Book 1 Chapter 3 Section 1-3

Previously we’ve seen that to know God is to know yourself, and that in order to know God there must be piety in ones life. Now, Calvin examines the imprint of natural revelation on the mind of man. In order to know God properly, we must be pious. But there is a knowledge of God imprinted in the conscience of man that tells us that He is our Creator and He is God. This is basic Romans 1 101 doctrine. Within our hearts and as we look around at Creation, there can be no doubt that there is a Creator. Calvin points out that even idolatry is proof of a God… man is inclined to worship something. Thus Paul tells us what man does when God is unacknowledged:

Claiming to be wise, they became fools, and exchanged the glory of the immortal God for images resembling mortal man and birds and animals and creeping things.

Man begins to worship the created thing, be it a creature, or man himself. This is where we find ourselves today, with man at the top of the food chain, commandeering our own so-called destiny. At Northland, Dr. Jim Bennett used to identify this verse as the one that shows where humanism, polytheism, and pantheism sprung up from: the rejection of the inborn witness of Yahweh’s power and creation.

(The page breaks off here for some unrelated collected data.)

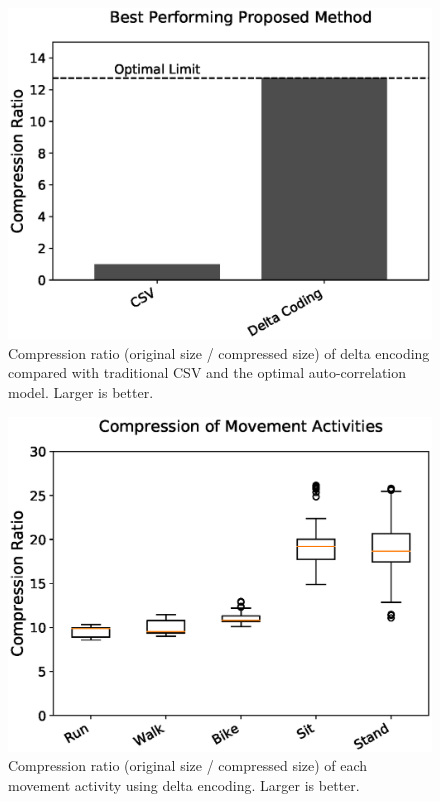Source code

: \documentclass[journal]{IEEEtran}
\begin{document}
\begin{figure}

  \includegraphics[width=\linewidth]{diff.eps}
  \caption{Compression ratio (original size / compressed size) of delta encoding compared with traditional CSV and the optimal auto-correlation model. Larger is better.}
  \label{fig:main_results}
  
\end{figure}
\begin{figure}

  \includegraphics[width=\linewidth]{movement.eps}
  \caption{Compression ratio (original size / compressed size) of each movement activity using delta encoding. Larger is better.}
  \label{fig:movements}
  
\end{figure}
\end{document}
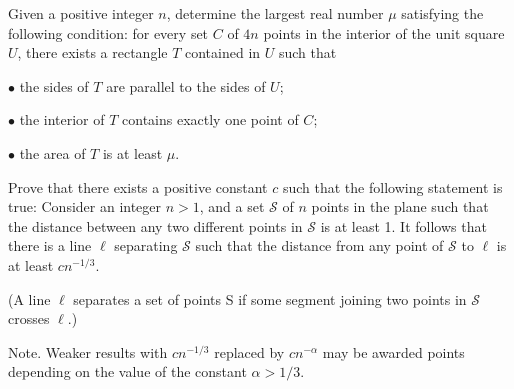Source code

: \documentclass[11pt]{scrartcl}
\begin{document}
\begin{problem} [RMM 2015/6]
    Given a positive integer $n$, determine the largest real number $\mu$ satisfying the following condition: for every set $C$ of $4n$ points in the interior of the unit square $U$, there exists a rectangle $T$ contained in $U$ such that

$\bullet$ the sides of $T$ are parallel to the sides of $U$;

$\bullet$ the interior of $T$ contains exactly one point of $C$;

$\bullet$ the area of $T$ is at least $\mu$.
\end{problem}

\begin{problem} [IMO 2020/6]
    Prove that there exists a positive constant $c$ such that the following statement is true:
Consider an integer $n > 1$, and a set $\mathcal S$ of $n$ points in the plane such that the distance between any two different points in $\mathcal S$ is at least 1. It follows that there is a line $\ell$ separating $\mathcal S$ such that the distance from any point of $\mathcal S$ to $\ell$ is at least $cn^{-1/3}$.

(A line $\ell$ separates a set of points S if some segment joining two points in $\mathcal S$ crosses $\ell$.)

Note. Weaker results with $cn^{-1/3}$ replaced by $cn^{-\alpha}$ may be awarded points depending on the value of the constant $\alpha > 1/3$.
\end{problem}
\end{document}
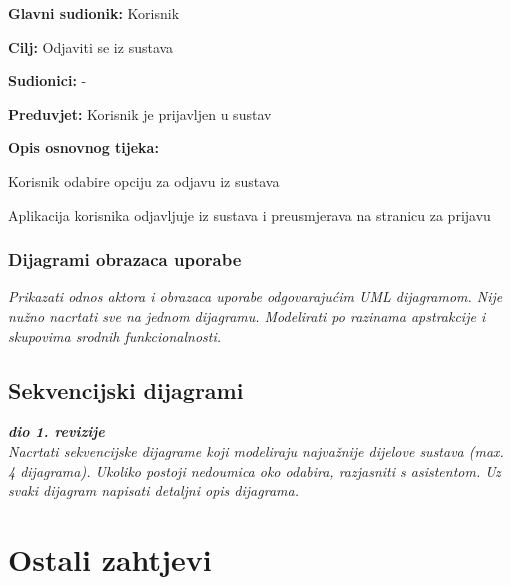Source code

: 					\noindent {}
					\begin{packed_item}
	
						\item \textbf{Glavni sudionik:} Korisnik
						\item  \textbf{Cilj:} Odjaviti se iz sustava
						\item  \textbf{Sudionici:} -
						\item  \textbf{Preduvjet:} Korisnik je prijavljen u sustav
						\item  \textbf{Opis osnovnog tijeka:}
						
						\item[] \begin{packed_enum}
	
							\item Korisnik odabire opciju za odjavu iz sustava
							\item Aplikacija korisnika odjavljuje iz sustava i preusmjerava na stranicu za prijavu

						\end{packed_enum}

					\end{packed_item}

				\eject{}
					
				\subsubsection{Dijagrami obrazaca uporabe}
					
					\textit{Prikazati odnos aktora i obrazaca uporabe odgovarajućim UML dijagramom. Nije nužno nacrtati sve na jednom dijagramu. Modelirati po razinama apstrakcije i skupovima srodnih funkcionalnosti.}
				\eject{}
				
			\subsection{Sekvencijski dijagrami}
				
				\textbf{\textit{dio 1. revizije}}\\
				
				\textit{Nacrtati sekvencijske dijagrame koji modeliraju najvažnije dijelove sustava (max. 4 dijagrama). Ukoliko postoji nedoumica oko odabira, razjasniti s asistentom. Uz svaki dijagram napisati detaljni opis dijagrama.}
			\eject{}
	
		\section{Ostali zahtjevi}
		
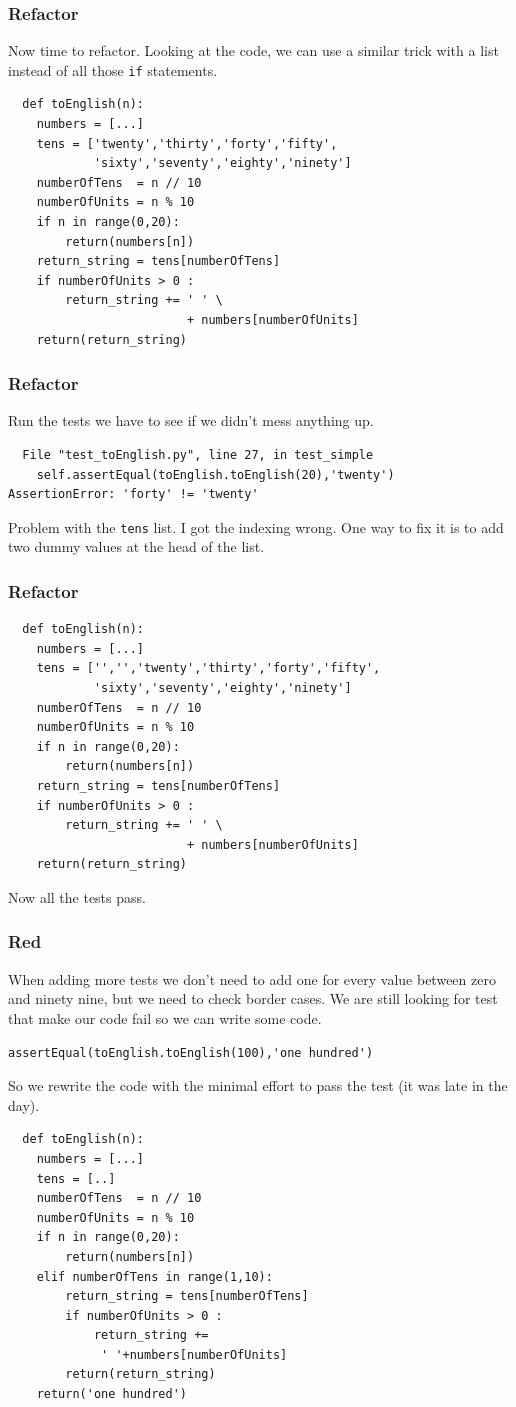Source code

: \documentclass{beamer}
\begin{document}
\begin{frame}[fragile]
\frametitle{Refactor}
Now time to refactor. Looking at the code, we can use a similar trick
with a list instead of all those {\tt if} statements.
\begin{lstlisting}
  def toEnglish(n):
    numbers = [...]
    tens = ['twenty','thirty','forty','fifty',
            'sixty','seventy','eighty','ninety']
    numberOfTens  = n // 10
    numberOfUnits = n % 10
    if n in range(0,20):
        return(numbers[n])
    return_string = tens[numberOfTens]
    if numberOfUnits > 0 :
        return_string += ' ' \
                         + numbers[numberOfUnits]
    return(return_string)
\end{lstlisting}
\end{frame}
\begin{frame}[fragile]
  \frametitle{Refactor}
Run the tests we have to see if we didn't mess anything up.
\begin{verbatim}
  File "test_toEnglish.py", line 27, in test_simple
    self.assertEqual(toEnglish.toEnglish(20),'twenty')
AssertionError: 'forty' != 'twenty'
\end{verbatim}
Problem with the {\tt tens} list. I got the indexing wrong. One way to
fix it is to add two dummy values at the head of the list.
\end{frame}
\begin{frame}[fragile]
\frametitle{Refactor}
\begin{lstlisting}
  def toEnglish(n):
    numbers = [...]
    tens = ['','','twenty','thirty','forty','fifty',
            'sixty','seventy','eighty','ninety']
    numberOfTens  = n // 10
    numberOfUnits = n % 10
    if n in range(0,20):
        return(numbers[n])
    return_string = tens[numberOfTens]
    if numberOfUnits > 0 :
        return_string += ' ' \
                         + numbers[numberOfUnits]
    return(return_string)
\end{lstlisting}  
Now all the tests pass.
\end{frame}
\begin{frame}[fragile]
\frametitle{Red}
When adding more tests we don't need to add one for every value between
zero and ninety nine, but we need to check border cases. We are still
looking for test that make our code fail so we can write some code.
\begin{lstlisting}
assertEqual(toEnglish.toEnglish(100),'one hundred')
\end{lstlisting}
\end{frame}
\begin{frame}[fragile]
So we rewrite the code with the minimal effort to pass the test (it
was late in the day).
\begin{lstlisting}
  def toEnglish(n):
    numbers = [...]
    tens = [..] 
    numberOfTens  = n // 10
    numberOfUnits = n % 10
    if n in range(0,20):
        return(numbers[n])
    elif numberOfTens in range(1,10):
        return_string = tens[numberOfTens]
        if numberOfUnits > 0 :
            return_string += 
             ' '+numbers[numberOfUnits]
        return(return_string)
    return('one hundred')
\end{lstlisting}
\end{frame}
\end{document}
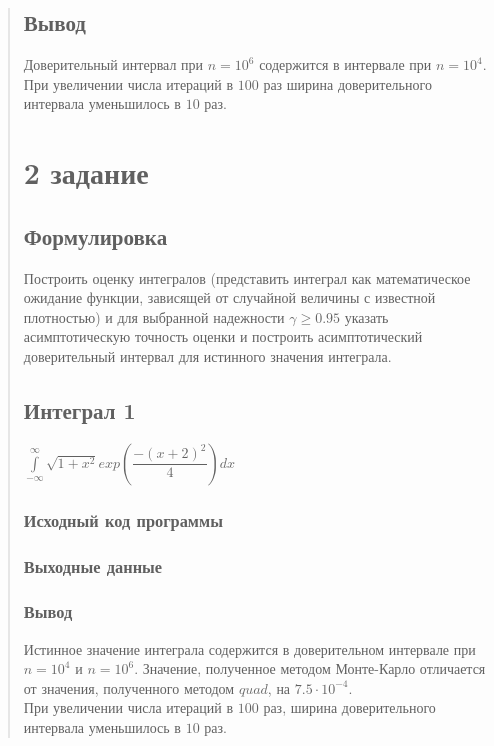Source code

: \documentclass{article}
\begin{document}
\begin{quote}
\subsection{Вывод}
        Доверительный интервал при $n = 10^6$ содержится в интервале при $n = 10^4$.\\
        При увеличении числа итераций в $100$ раз ширина доверительного интервала уменьшилось в $10$ раз.
\section{2 задание}
\subsection{Формулировка}
    Построить оценку интегралов (представить интеграл как математическое ожидание функции,
    зависящей от случайной величины с известной плотностью) и для выбранной надежности $\gamma \geq 0.95$ указать
    асимптотическую точность оценки и построить асимптотический доверительный интервал для истинного
    значения интеграла. 
\subsection{Интеграл 1}
	${\displaystyle \int\limits_{-\infty}^{\infty} \sqrt{1 + x^2} exp \left( \dfrac{-(x + 2)^2}{4} \right) dx}$
	\subsubsection{Исходный код программы}
        	\begin{minipage}{\linewidth}
        	    
        	\end{minipage}
	\subsubsection{Выходные данные}
		\begin{minipage}{\linewidth}
        	    
        	\end{minipage}
	\subsubsection{Вывод}
		Истинное значение интеграла содержится в доверительном интервале при $n = 10^4$ и $n = 10^6$. Значение, полученное методом Монте-Карло отличается от значения, полученного методом $quad$, на $7.5 \cdot 10^{-4}$.\\
        	При увеличении числа итераций в $100$ раз, ширина доверительного интервала уменьшилось в $10$ раз.

\end{quote}
\end{document}
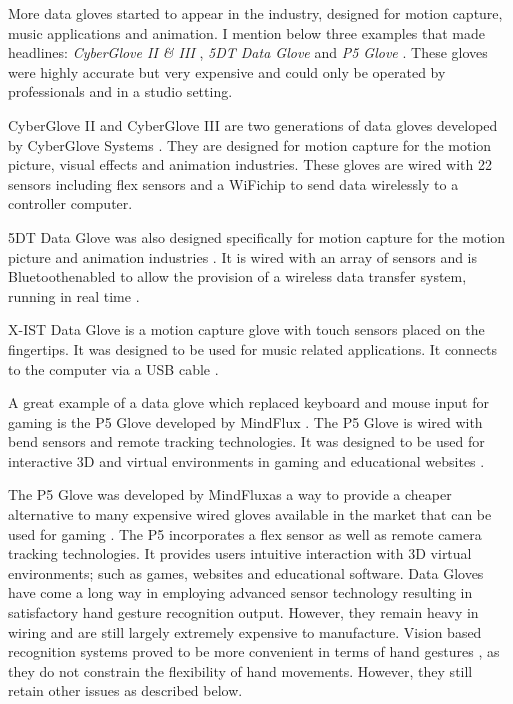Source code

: More data gloves started to appear in the industry, designed for motion capture, music applications and animation. I mention below three examples that made headlines: \textit{CyberGlove II \& III} \parencite{CyberGloveII}, \textit{5DT Data Glove} \parencite{5DTech} and \textit{P5 Glove} \parencite{P5Glove}. These gloves were highly accurate but very expensive and could only be operated by professionals and in a studio setting.

CyberGlove II and CyberGlove III are two generations of data gloves developed by CyberGlove Systems \parencite{CyberGloveII}. They are designed for motion capture for the motion picture, visual effects and animation industries. These gloves are wired with 22 sensors including flex sensors and a WiFi\texttrademark chip to send data wirelessly to a controller computer. 

5DT Data Glove was also designed specifically for motion capture for the motion picture and animation industries \parencite{5DTech}. It is wired with an array of sensors and is Bluetooth\texttrademark enabled to allow the provision of a wireless data transfer system, running in real time \parencite{5DTech}. 

X-IST Data Glove \parencite{XISTDataGlove} is a motion capture glove with touch sensors placed on the fingertips. It was designed to be used for music related applications. It connects to the computer via a USB cable \parencite{XISTDataGlove}. 

A great example of a data glove which replaced keyboard and mouse input for gaming is the P5 Glove developed by MindFlux \parencite{P5Glove}. The P5 Glove is wired with bend sensors and remote tracking technologies. It was designed to be used for interactive 3D and virtual environments in gaming and educational websites \parencite{P5Glove}. 

The P5 Glove was developed by MindFlux\texttrademark as a way to provide a cheaper alternative to many expensive wired gloves available in the market that can be used for gaming \parencite{P5Glove}. The P5 incorporates a flex sensor as well as remote camera tracking technologies. It provides users intuitive interaction with 3D virtual environments; such as games, websites and educational software. Data Gloves have come a long way in employing advanced sensor technology resulting in satisfactory hand gesture recognition output. However, they remain heavy in wiring and are still largely extremely expensive to manufacture. Vision based recognition systems proved to be more convenient in terms of hand gestures \parencite{Lamberti2012}, as they do not constrain the flexibility of hand movements. However, they still retain other issues as described below.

And yet, even if this truth is left unsupressed, there is still not enough knowledge of God for us to worship him as we should. Calvin responds to this with another unsettling declaration:

If all men are born and live to the end that they may know God, and yet if knowledge of God is unstable and fleeting unless it progresses to this degree, it is clear that all those who do not direct every thought and action in their lives to this goal degenerate from the law of their creation.

In other words, unless our knowledge of God progresses to the degree that we are able to worship Him, we will regress to suppression of this divine knowledge.

As I read this chapter, I kept thinking “this needs to be brought back to the realm of evangelism.” People need to know that their eyes are blinded, and that there is a truth that is suppressed and held back from them. Something though that I doubt Calvin could have foreseen was the inclusion of atheism as a intellectually popular idea. Nevertheless, it seems to me that atheistic humanism does little more than enshrine man, thus preserving Calvin’s inference that everyone worships something religiously.

Also included is the moral argument for God: everytime anyone commits an act of evil, their conscience identifies it as such, and thus proves that their is a moral standard, and a Lawgiver. Of course, it is possible to sear the conscience, but without the advent of encroaching sin man has enough knowledge to know that there is a powerful Creator God.